Article Text
Abstract
Introduction There is controversy about the indications for home parenteral nutrition (HPN) during the palliative phase of malignancy causing inoperable gastrointestinal obstruction (IBO). This is partly due to uncertainty about the survival of patients. This study aimed to establish the survival characteristics of these patients in order to inform decisions about the use of HPN.
Methods A systematic review with meta-analyses were carried out in accordance with the Cochrane protocol for adult patients (>18 years) with a confirmed diagnosis of malignancy causing IBO (in at least 80% of the patients) being treated with palliative HPN. A literature search was carried out in April 2013 using Medline, EMBASE, CINALH and Web of knowledge. Whenever possible, individual patient data were extracted to allow meta-analyses.
Results 11 studies involving 420 patients, met the inclusion criteria. 3 studies reported individual patient data, 4 studies represented this using Kaplan Meier, one study using scatter plot and 3 studies only reported averages for survival length. The extraction procedure which gathered individual information on 220 patients from 8 studies, allowed a random effects model meta-analysis to be carried out. The mean age of patients within individual studies ranged between 45–61 years. 64% of patients were female. The underlying primary malignancy was gastrointestinal (53%), gynaecological (25%) (accounting for the female predominance), and others (22%). Four studies reported use of palliative chemoradiotherapy with 39–100% of the patients under going at least one cycle of treatment. Figure 1 shows the survival at monthly intervals for six months. The overall median survival is 83 days. 24% were still alive at 6 months but only about 2% at year.

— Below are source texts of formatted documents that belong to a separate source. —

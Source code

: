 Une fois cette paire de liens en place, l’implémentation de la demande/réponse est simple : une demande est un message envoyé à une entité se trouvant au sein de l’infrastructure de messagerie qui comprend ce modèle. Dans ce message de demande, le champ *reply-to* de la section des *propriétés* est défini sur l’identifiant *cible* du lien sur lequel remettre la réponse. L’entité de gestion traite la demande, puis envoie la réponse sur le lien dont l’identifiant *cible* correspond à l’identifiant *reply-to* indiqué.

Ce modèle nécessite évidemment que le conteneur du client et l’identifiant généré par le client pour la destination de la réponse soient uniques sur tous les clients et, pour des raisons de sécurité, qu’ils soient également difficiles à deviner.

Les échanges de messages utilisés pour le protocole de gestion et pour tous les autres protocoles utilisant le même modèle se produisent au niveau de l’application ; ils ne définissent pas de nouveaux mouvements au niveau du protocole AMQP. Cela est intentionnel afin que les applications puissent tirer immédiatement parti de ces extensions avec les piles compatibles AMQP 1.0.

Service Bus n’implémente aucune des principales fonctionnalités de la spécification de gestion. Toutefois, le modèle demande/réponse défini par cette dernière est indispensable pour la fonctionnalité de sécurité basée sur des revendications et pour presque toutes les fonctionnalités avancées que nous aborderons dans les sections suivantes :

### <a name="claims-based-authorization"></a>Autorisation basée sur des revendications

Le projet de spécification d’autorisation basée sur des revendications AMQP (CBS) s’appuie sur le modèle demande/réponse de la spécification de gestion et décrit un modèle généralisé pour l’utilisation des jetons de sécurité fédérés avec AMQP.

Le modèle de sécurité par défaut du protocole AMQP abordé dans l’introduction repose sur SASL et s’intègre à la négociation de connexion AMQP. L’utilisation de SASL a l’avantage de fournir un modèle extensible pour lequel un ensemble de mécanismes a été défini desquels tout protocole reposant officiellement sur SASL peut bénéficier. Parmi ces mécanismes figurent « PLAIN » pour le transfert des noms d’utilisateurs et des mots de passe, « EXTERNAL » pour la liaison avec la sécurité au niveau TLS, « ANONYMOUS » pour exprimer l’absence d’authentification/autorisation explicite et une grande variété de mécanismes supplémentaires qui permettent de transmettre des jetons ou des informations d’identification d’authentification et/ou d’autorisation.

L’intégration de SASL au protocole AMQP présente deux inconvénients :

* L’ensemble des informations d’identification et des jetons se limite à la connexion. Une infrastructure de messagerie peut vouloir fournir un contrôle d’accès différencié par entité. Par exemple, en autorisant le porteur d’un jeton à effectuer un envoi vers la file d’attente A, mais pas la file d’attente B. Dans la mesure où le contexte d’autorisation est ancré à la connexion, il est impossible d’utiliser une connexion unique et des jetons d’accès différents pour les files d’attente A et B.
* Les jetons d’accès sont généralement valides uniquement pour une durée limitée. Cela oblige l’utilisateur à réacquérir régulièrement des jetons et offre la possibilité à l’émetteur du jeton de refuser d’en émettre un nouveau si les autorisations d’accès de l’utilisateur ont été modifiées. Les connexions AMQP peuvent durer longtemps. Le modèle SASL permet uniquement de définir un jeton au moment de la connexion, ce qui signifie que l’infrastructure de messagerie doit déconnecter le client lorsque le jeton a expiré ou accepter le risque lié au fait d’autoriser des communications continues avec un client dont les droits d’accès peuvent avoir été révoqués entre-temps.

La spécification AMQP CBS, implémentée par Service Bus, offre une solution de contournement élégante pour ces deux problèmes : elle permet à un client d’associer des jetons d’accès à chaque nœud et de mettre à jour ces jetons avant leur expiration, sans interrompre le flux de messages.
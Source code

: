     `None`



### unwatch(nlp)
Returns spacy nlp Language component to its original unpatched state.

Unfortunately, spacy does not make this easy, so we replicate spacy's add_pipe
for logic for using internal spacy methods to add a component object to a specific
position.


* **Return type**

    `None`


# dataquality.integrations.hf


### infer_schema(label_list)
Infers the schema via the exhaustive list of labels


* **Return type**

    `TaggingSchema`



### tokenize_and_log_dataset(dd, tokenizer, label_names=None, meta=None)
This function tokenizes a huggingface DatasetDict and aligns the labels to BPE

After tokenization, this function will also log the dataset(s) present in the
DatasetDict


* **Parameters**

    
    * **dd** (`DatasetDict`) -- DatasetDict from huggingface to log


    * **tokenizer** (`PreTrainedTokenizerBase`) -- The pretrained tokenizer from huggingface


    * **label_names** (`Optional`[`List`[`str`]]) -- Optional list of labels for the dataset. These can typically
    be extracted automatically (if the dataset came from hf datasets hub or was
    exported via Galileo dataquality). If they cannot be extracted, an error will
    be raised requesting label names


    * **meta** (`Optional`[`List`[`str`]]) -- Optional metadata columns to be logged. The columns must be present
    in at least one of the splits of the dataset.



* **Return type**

Conclusion This is first systematic review showing the survival in patients with malignant inoperable bowel obstruction receiving HPN during the palliative phase of care. We show, using the largest published cohort to date, that the median survival is only 83 days. The described variability in survival length between studies and between patients can be substantial. This information can help inform clinician decisions about the use of HPN in such patients.
Disclosure of Interest None Declared.